Network call -> coordinate with server -> update the state -> thenArray [what I have to do here -> data insert to this function]


Methods of Promises

const turant = Promise.resolve("Turant, Instant");
turant.then(console.log)

const anyPromises = Promise.any([
  Promise.reject(new Error("any promise Reject")),
  Promise.resolve("Practice"),
  Promise.resolve("is"),
  Promise.resolve("Key"),
])
anyPromises.then(console.log)
  1. Promise.any
    Accepts array data type.
    It resolves when ANY promise fulfills; reject works when all promises fail.

  2. Promise.all works on resolve only [works only on good things], shows all fulfilled:

const allPromises = Promise.all([
  Promise.resolve("Practice"),
  Promise.resolve("is"),
  Promise.resolve("Key"),
])
allPromises.then(console.log)
  1. Promise.allSettled returns an array of objects with all the fulfilled promises with status and values. For reject, with status and error reason:

javascript

const allSettledPromises = Promise.allSettled([
  Promise.resolve("Practice"),
  Promise.resolve("is"),
  Promise.resolve("Key"),
  Promise.reject("allSettled promise Reject"),
])
allSettledPromises.then(console.log)

console.log("Person 1, Advait")
Promise.resolve("Person 2, Ambani ").then((v) => {
  console.log("microtask", v);
})
console.log("Person 3, Vihaan")

Why is "Person 2, Ambani" not executed after "First name"?

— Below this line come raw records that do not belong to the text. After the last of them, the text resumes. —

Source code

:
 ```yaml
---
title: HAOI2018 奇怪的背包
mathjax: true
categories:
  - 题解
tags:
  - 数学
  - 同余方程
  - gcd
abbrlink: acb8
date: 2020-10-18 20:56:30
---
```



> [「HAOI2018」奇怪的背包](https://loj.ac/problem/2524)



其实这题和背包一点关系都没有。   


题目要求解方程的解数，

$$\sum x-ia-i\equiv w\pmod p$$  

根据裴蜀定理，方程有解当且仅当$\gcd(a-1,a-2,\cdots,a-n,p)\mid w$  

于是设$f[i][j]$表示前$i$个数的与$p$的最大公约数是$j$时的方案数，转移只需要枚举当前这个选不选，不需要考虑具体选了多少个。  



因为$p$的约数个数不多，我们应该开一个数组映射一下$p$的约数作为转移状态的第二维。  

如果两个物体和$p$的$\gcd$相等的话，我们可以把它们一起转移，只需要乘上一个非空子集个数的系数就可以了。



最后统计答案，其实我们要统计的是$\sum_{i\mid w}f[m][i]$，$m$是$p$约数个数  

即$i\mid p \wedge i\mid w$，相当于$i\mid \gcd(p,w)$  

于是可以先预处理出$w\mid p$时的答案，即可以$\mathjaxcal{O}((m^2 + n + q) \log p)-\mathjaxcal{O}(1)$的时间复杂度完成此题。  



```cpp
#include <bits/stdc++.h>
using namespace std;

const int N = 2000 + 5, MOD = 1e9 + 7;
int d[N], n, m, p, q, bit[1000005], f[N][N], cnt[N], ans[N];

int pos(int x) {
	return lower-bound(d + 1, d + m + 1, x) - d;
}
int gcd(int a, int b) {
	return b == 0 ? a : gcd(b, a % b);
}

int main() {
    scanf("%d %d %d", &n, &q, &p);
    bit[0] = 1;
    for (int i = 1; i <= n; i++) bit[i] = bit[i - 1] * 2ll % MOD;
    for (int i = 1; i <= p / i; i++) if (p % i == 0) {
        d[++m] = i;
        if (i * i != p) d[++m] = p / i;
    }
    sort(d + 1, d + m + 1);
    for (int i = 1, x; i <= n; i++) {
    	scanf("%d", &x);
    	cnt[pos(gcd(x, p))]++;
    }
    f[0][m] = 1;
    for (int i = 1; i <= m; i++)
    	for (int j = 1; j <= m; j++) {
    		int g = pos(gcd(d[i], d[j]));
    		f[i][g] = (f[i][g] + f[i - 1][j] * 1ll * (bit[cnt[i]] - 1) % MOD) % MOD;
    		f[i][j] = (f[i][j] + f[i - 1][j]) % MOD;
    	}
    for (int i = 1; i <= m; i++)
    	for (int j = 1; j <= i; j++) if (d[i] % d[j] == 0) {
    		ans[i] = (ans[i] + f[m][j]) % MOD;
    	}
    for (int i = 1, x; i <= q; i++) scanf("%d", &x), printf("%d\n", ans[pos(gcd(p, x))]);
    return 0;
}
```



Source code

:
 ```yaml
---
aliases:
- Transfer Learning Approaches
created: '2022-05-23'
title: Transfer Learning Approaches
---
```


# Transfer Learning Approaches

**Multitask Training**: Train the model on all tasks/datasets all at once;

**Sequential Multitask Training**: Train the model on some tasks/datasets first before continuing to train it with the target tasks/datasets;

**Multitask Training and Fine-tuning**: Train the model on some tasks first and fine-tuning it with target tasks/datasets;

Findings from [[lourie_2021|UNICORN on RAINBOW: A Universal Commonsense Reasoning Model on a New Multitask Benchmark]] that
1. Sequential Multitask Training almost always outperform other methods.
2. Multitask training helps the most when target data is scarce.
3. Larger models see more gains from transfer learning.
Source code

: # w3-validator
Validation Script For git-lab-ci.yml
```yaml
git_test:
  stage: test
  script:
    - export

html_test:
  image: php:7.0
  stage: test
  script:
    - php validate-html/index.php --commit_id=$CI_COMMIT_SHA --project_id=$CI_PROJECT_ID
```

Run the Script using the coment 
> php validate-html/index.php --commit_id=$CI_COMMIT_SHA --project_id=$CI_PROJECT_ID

In the above code, the event loop [managerJi] executes:
Line 1: It's sync code, hence displays "Person 1, Advait".
Line 2: It's async code, hence parked in microtask Queue (anonymous function); it will not execute until all sync operations are done.
Line 3: It's sync, "Person 3, Vihaan" will execute.
After that, all sync operations are completed and the task queue is empty. The microtask queue will transfer the async anonymous function to the call stack and "Person 2, Ambani" will execute.